Isso nos traz ao segundo ponto: os baixos valores do acordo, que não são suficientes para reparar todos os danos das comunidades atingidas. De todo o valor do acordo, de quase R$ 37 bilhões, somente cerca de R$ 7,4 bilhões serão destinados, de fato, para as pessoas atingidas, ou seja, somente 20% do valor total. Ou seja, as pessoas atingidas receberão menos do que o valor de um trimestre do lucro líquido da empresa. Após 5 meses de barganha, a Vale conseguiu economizar R$ 20 bilhões (o valor incialmente proposto pelo governo de Minas era R$ 56 bilhões). Além disso, apesar de assegurar R$ 4,4 bilhões para serem gastos nos próximos anos com os pagamentos emergenciais aos atingidos, esse valor é somente metade o valor necessário estimado (R$ 9,4 bilhões).
O acordo gerou a indignação das comunidades atingidas, que viram os recursos que deveriam ser destinados à reparação dos danos ao longo da bacia do Rio Paraopeba serem destinados para a construção de obras na capital e para a possível reeleição do governador do Estado.
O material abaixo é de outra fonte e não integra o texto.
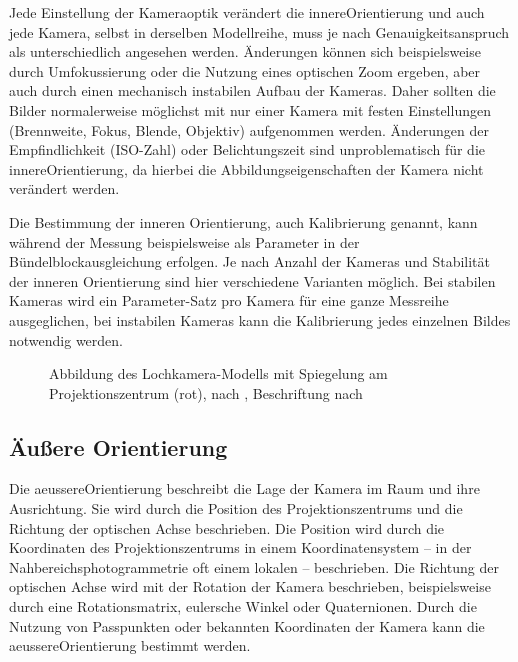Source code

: \documentclass[./00PhotoBox.tex]{subfiles}
\begin{document}
Jede Einstellung der Kameraoptik verändert die \gls{innereOrientierung} und auch jede Kamera, selbst in derselben Modellreihe, muss je nach Genauigkeitsanspruch als unterschiedlich angesehen werden. Änderungen können sich beispielsweise durch Umfokussierung oder die Nutzung eines optischen Zoom ergeben, aber auch durch einen mechanisch instabilen Aufbau der Kameras. Daher sollten die Bilder normalerweise möglichst mit nur einer Kamera mit festen Einstellungen (Brennweite, Fokus, Blende, Objektiv) aufgenommen werden. Änderungen der Empfindlichkeit (ISO-Zahl) oder Belichtungszeit sind unproblematisch für die \gls{innereOrientierung}, da hierbei die Abbildungseigenschaften der Kamera nicht verändert werden. \citep[S. 176]{luhmann}

Die Bestimmung der inneren Orientierung, auch Kalibrierung genannt, kann wäh\-rend der Messung beispielsweise als Parameter in der Bündel\-block\-ausgleichung erfolgen. Je nach Anzahl der Kameras und Stabilität der inneren Orientierung sind hier verschiedene Varianten möglich. Bei stabilen Kameras wird ein Parameter-Satz pro Kamera für eine ganze Messreihe ausgeglichen, bei instabilen Kameras kann die Kalibrierung jedes einzelnen Bildes notwendig werden. \citep[S. 181f]{luhmann}

\begin{figure}
    \centering
    
    \caption{Abbildung des Lochkamera-Modells mit Spiegelung am Projektionszentrum (rot), nach \citealt[S. 154]{hartley}, Beschriftung nach \citealt{luhmann}} %
    \label{img:optische_achse}
\end{figure}


\subsection{Äußere Orientierung}
\label{s:aeussereorientierung}
Die \gls{aeussereOrientierung} beschreibt die Lage der Kamera im Raum und ihre Ausrichtung. Sie wird durch die Position des Projektionszentrums und die Richtung der optischen Achse beschrieben. Die Position wird durch die Koordinaten des Projektionszentrums in einem Koordinatensystem -- in der Nahbereichsphotogrammetrie oft einem lokalen -- beschrieben. Die Richtung der optischen Achse wird mit der Rotation der Kamera beschrieben, beispielsweise durch eine Rotationsmatrix, eulersche Winkel oder Quaternionen. Durch die Nutzung von Passpunkten oder bekannten Koordinaten der Kamera kann die \gls{aeussereOrientierung} bestimmt werden. \citep[S. 273ff]{luhmann}
\end{document}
Isso nos mostra que o acordo, além de não ser transparente, violou também o princípio da moralidade, que deveria pautar as ações de reparação da empresa. Pior do que isso: há hoje uma situação de insegurança jurídica, pois o acordo está sendo, inclusive, questionado judicialmente. Atualmente tramitam um recurso de apelação contra a homologação do acordo e uma ADPF (de número 790) perante o Supremo Tribunal Federal.
Para concluir, vemos ser de extrema importância, portanto, que esta assembleia de acionistas tenha conhecimento da realidade do acordo celebrado, que, longe de ser um exemplo de reparação dos danos ambientais no caso de grandes desastres ambientais, significou: 1) a falta de transparência e a ausência de participação das comunidades atingidas, que, até hoje, discordam dos termos do acordo celebrado; 2) a falta de moralidade, uma vez que significou uma barganha da empresa junto aos agentes políticos locais, cedendo, para estes, recursos não relacionados com a reparação dos danos ao longo da bacia do Paraopeba; 3) valores insuficientes para que as pessoas e comunidades afetadas sejam devidamente reparadas, algo que manchará a imagem da empresa perante essas comunidades por gerações a vir; 4) por fim, fonte de insegurança jurídica para a empresa e seus acionistas, em virtude dos atuais questionamentos judiciais em curso contra esse mesmo acordo.